I did a vacuum full and a reindex and now its fine again.
I think I have a clue why its so off. We update a value in that table
about 2 - 3 million times per night and as update creates a new row it
becomes bloated pretty fast. The table hade a size of 765 MB including
indexes and after vacuum full and reindex it went down to 80kB... I
guess I need routine reindex on this table. Thank god is not big. :)
Thanks Tom!
Cheers,
Henke
Show quoted text
regards, tom lane
---------------------------(end of
broadcast)---------------------------
TIP 6: explain analyze is your friend
Henrik wrote:
I think I have a clue why its so off. We update a value in that table about
2 - 3 million times per night and as update creates a new row it becomes
bloated pretty fast. The table hade a size of 765 MB including indexes and
after vacuum full and reindex it went down to 80kB... I guess I need
routine reindex on this table. Thank god is not big. :)
I suggest you put a lone VACUUM on that table in cron, say once every 5
minutes, and you should be fine.

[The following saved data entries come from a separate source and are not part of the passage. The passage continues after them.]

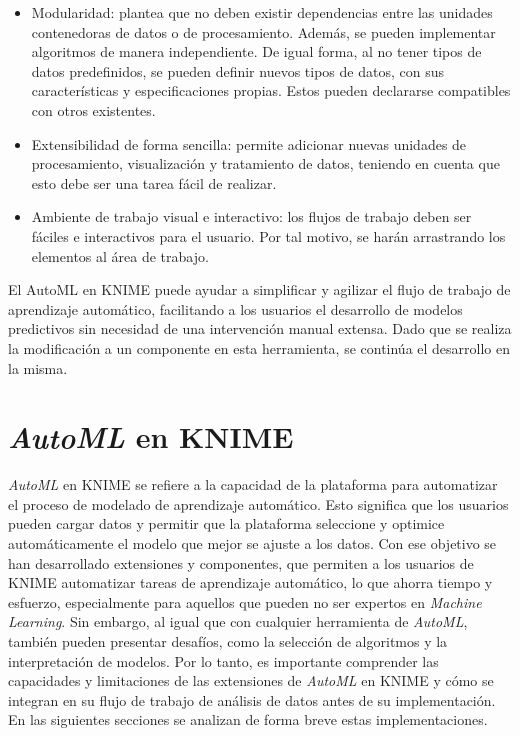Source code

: \begin{itemize}
	\item Modularidad: plantea que no deben existir dependencias entre las unidades contenedoras de datos o de procesamiento. Además, se pueden implementar algoritmos de manera independiente. De igual forma, al no tener tipos de datos predefinidos, se pueden definir nuevos tipos de datos, con sus características y especificaciones propias. Estos pueden declararse compatibles con otros existentes.
	\item	Extensibilidad de forma sencilla: permite adicionar nuevas unidades de procesamiento, visualización y tratamiento de datos, teniendo en cuenta que esto debe ser una tarea fácil de realizar.
	\item	Ambiente de trabajo visual e interactivo: los flujos de trabajo deben ser fáciles e interactivos para el usuario. Por tal motivo, se harán arrastrando los elementos al área de trabajo.
\end{itemize}

El AutoML en KNIME puede ayudar a simplificar y agilizar el flujo de trabajo de aprendizaje automático, facilitando a los usuarios el desarrollo de modelos predictivos sin necesidad de una intervención manual extensa. Dado que se realiza la modificación a un componente en esta herramienta, se continúa el desarrollo en la misma.

\section{\textit{AutoML} en KNIME}
\textit{AutoML} en KNIME se refiere a la capacidad de la plataforma para automatizar el proceso de modelado de aprendizaje automático. Esto significa que los usuarios pueden cargar datos y permitir que la plataforma seleccione y optimice automáticamente el modelo que mejor se ajuste a los datos. Con ese objetivo se han desarrollado extensiones y componentes, que permiten a los usuarios de KNIME automatizar tareas de aprendizaje automático, lo que ahorra tiempo y esfuerzo, especialmente para aquellos que pueden no ser expertos en \textit{Machine Learning}. Sin embargo, al igual que con cualquier herramienta de \textit{AutoML}, también pueden presentar desafíos, como la selección de algoritmos y la interpretación de modelos. Por lo tanto, es importante comprender las capacidades y limitaciones de las extensiones de \textit{AutoML} en KNIME y cómo se integran en su flujo de trabajo de análisis de datos antes de su implementación. En las siguientes secciones se analizan de forma breve estas implementaciones.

You shouldn't need a reindex at all.
--
Alvaro Herrera http://www.PlanetPostgreSQL.org/
"Right now the sectors on the hard disk run clockwise, but I heard a rumor that
you can squeeze 0.2% more throughput by running them counterclockwise.

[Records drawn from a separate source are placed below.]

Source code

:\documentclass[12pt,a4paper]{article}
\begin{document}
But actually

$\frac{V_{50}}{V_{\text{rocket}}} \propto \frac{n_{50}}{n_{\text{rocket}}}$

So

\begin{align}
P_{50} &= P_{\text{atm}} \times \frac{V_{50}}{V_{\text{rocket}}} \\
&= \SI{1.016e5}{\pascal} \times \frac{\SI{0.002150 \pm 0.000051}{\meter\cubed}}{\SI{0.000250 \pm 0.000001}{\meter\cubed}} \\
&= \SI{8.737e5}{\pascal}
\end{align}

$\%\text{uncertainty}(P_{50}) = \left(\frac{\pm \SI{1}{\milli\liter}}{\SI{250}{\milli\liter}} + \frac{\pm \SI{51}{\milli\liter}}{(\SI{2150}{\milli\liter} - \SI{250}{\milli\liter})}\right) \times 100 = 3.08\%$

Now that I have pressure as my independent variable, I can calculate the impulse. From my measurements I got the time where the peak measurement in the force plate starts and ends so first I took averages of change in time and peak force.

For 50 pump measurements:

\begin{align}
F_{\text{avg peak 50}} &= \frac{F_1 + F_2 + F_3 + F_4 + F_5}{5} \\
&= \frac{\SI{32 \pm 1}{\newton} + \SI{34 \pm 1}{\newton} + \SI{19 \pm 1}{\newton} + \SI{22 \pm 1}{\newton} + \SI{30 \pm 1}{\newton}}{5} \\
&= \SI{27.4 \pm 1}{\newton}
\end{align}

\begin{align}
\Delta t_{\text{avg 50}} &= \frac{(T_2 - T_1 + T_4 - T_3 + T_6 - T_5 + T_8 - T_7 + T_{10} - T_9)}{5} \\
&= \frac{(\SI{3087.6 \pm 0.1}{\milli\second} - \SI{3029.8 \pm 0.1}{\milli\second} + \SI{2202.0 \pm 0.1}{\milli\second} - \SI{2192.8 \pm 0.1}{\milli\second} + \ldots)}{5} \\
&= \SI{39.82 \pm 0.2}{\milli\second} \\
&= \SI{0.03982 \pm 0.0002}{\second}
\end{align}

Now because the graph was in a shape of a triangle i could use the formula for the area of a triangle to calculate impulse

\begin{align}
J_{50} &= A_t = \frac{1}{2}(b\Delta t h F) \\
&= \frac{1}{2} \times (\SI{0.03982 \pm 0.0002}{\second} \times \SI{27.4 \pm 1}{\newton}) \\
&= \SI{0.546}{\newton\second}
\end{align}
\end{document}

It's worth the effort. Recommended." (Gerry Pourwelle)
Future Enhancement?
If the column's new value can fit in the space already being used by the
existing value, just change the column value in place and leave the
record alone. Would reduce the need for vacuum in many cases.
-----Original Message-----
From: pgsql-general-owner@postgresql.org
[mailto:pgsql-general-owner@postgresql.org] On Behalf Of Alvaro Herrera
Sent: Thursday, December 06, 2007 2:26 PM
To: Henrik
Cc: Tom Lane; pgsql-general@postgresql.org
Subject: Re: [GENERAL] Nested loop in simple query taking long time
Henrik wrote:
I think I have a clue why its so off. We update a value in that table
about
2 - 3 million times per night and as update creates a new row it
becomes
bloated pretty fast. The table hade a size of 765 MB including indexes
and
after vacuum full and reindex it went down to 80kB... I guess I need
routine reindex on this table. Thank god is not big. :)

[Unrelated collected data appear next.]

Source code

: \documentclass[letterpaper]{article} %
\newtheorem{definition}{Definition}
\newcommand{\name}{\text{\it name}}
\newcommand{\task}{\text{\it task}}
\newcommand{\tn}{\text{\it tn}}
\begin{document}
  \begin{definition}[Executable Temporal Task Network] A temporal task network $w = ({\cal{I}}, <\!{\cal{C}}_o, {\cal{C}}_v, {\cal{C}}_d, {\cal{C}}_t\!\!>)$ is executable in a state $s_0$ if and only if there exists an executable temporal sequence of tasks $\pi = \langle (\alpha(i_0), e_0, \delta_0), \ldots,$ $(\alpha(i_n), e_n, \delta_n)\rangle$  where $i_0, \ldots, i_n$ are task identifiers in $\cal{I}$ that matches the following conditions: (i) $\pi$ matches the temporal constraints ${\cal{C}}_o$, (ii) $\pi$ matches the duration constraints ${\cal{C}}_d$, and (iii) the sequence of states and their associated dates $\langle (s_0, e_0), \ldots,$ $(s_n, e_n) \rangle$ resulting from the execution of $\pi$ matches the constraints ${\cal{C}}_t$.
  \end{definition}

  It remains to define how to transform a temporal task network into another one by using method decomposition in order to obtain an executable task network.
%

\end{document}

I suggest you put a lone VACUUM on that table in cron, say once every 5
minutes, and you should be fine. You shouldn't need a reindex at all.
--
Alvaro Herrera
http://www.PlanetPostgreSQL.org/
"Right now the sectors on the hard disk run clockwise, but I heard a
rumor that
you can squeeze 0.2% more throughput by running them counterclockwise.
It's worth the effort. Recommended." (Gerry Pourwelle)
---------------------------(end of broadcast)---------------------------
TIP 1: if posting/reading through Usenet, please send an appropriate
subscribe-nomail command to majordomo@postgresql.org so that your
message can get through to the mailing list cleanly
Gauthier, Dave wrote:
Future Enhancement?
If the column's new value can fit in the space already being used by the
existing value, just change the column value in place and leave the
record alone. Would reduce the need for vacuum in many cases.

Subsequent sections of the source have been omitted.